Malloc Lab
This malloc lab is based on the one by Bryant and O’Hallaron for Computer Systems: A Programmer’s Perspective, Third Edition
Due: Wednesday, November 23, 11:59pm
In this lab, you’ll write a dynamic storage allocator for C programs, i.e., your own version of the malloc and free functions. You are encouraged to explore the design space creatively and implement an allocator that is correct, space-efficient, and fast.
Getting Started
Start by unpacking malloclab-handout.zip. The only file you will be modifying and handing in is "mm.c". The "mdriver.c" program is a driver program that allows you to evaluate the performance of your solution. Use make to generate the driver code and run it as
$ ./mdriver -V
where the -V flag displays helpful summary information.
When you have completed the lab, you will hand in only one file, "mm.c", which contains your solution.
How to Work on the Lab
Your dynamic storage allocator will consist of the following three functions, which are declared in "mm.h" and defined in "mm.c":
int mm_init(void); |
void *mm_malloc(size_t size); |
void mm_free(void *ptr); |
The "mm.c" file that we have given you implements the simplest but still functionally correct malloc implementation that we could think of. Using this as a starting place, modify these functions (and possibly define other private, static functions), so that they obey the following semantics:
mm_init: Before calling mm_malloc or mm_free, the application program (i.e., the trace-driven driver program that you will use to evaluate your implementation) calls mm_init to perform any necessary initialization, such as allocating the initial heap area. The return value should be -1 if there was a problem in performing the initialization, 0 otherwise.
The mm_init function will be called once per benchmark run, so it can be called multiple times in the same run of mdriver. Your mm_init function should reset your implementation to its initial state in each case.
mm_malloc: The mm_malloc function returns a pointer to an allocated block payload of at least size bytes, where size is less than 232. The entire allocated block should lie within the heap region and should not overlap with any other allocated block.
We’ll compare your implementation to the version of malloc supplied in the standard C library (libc).
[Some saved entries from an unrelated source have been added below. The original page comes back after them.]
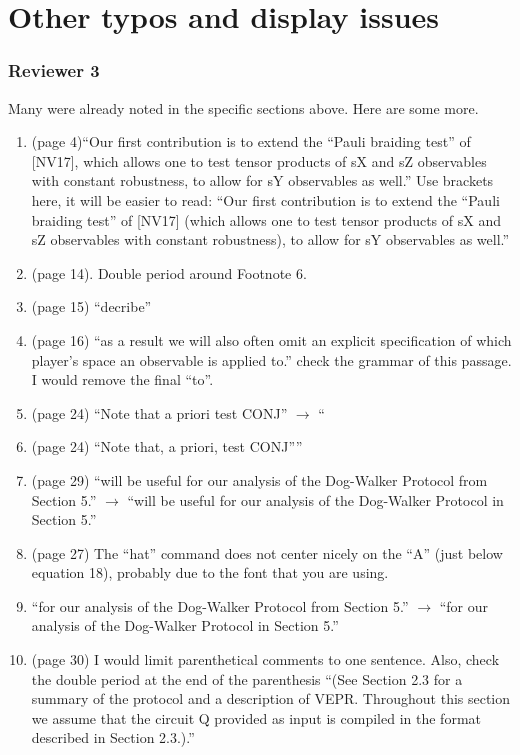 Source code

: \documentclass[12pt]{article}
\begin{document}
\section*{Other typos and display issues}
\subsubsection*{Reviewer 3  }
Many were already noted in the specific sections above. Here are some more.
\begin{enumerate}
\item (page 4)``Our first contribution is to extend the “Pauli braiding test” of [NV17], which allows one to test tensor
products of sX and sZ observables with constant robustness, to allow for sY observables as well.'' Use brackets here, it will be easier to read:
``Our first contribution is to extend the “Pauli braiding test” of [NV17] (which allows one to test tensor
products of sX and sZ observables with constant robustness), to allow for sY observables as well.''
\item (page 14). Double period around Footnote 6.
\item (page 15) ``decribe''
\item (page 16) ``as a result we will also often omit an
explicit specification of which player’s space an observable is applied to.'' check the grammar of this passage. I would remove the final ``to''.
   \item (page 24) ``Note that
a priori test CONJ'' $\rightarrow$ ``   \item (page 24) ``Note that,
a priori, test CONJ''''
\item (page 29) ``will be useful for our analysis of the Dog-Walker Protocol from Section 5.'' $\rightarrow$ ``will be useful for our analysis of the Dog-Walker Protocol in Section 5.''
\item (page 27) The ``hat'' command does not center nicely on the ``A'' (just below equation 18), probably due to the font that you are using.
\item ``for our analysis of the Dog-Walker Protocol from Section 5.'' $\rightarrow$ ``for our analysis of the Dog-Walker Protocol in Section 5.''
\item (page 30) I would limit parenthetical comments to one sentence. Also, check the double period at the end of the parenthesis ``(See Section 2.3 for a summary of the protocol and a description of VEPR. Throughout this section we
assume that the circuit Q provided as input is compiled in the format described in Section 2.3.).''

\end{enumerate}
\end{document}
Since the libc malloc always returns payload pointers that are aligned to 16 bytes, your malloc implementation should do likewise and always return 16-byte aligned pointers.
mm_free: The mm_free function frees the block pointed to by ptr. It returns nothing. This routine is only guaranteed to work when the passed pointer (ptr) was returned by an earlier call to mm_malloc and has not yet been freed.
These semantics match the corresponding libc malloc and free functions.
Beyond correctness, your goal is to produce an allocator that performs well in time and space. That is, the mm_malloc and mm_free functions should work as quickly as possible, and the total amount of memory used by your allocator should stay as close as possible to the amount of memory needed to hold the payload of mm_malloc calls not yet balanced by mm_free calls.
Support Functions
The "memlib.c" module provides a thin wrapper on the operating system’s virtual-memory system. Your allocator will need to use these functions to obtain pages of memory that it can allocate from. When mdriver runs your allocator, it resets the memory system (i.e., frees all pages) before calling mm_init to start a new benchmark run.
You can invoke the following functions from memlib.c:
size_t mem_pagesize(void);
Returns the miminum granularity of allocation via mem_map and deallocation via mem_unmap.
You can assume that the allocation granularity is a power of 2 and at least 4096.
void *mem_map(size_t amt);
Returns a pointer to the start of group of newly allocated, contiguous pages that occupy exactly amt bytes.
The given amt must be a multiple of the value produced by mem_pagesize, and the returned address is always a multiple of the value produced by mem_pagesize. Separate calls to mem_map may not return pages that are contiguous to pages from previous calls.
The result is NULL if memory cannot be allocated.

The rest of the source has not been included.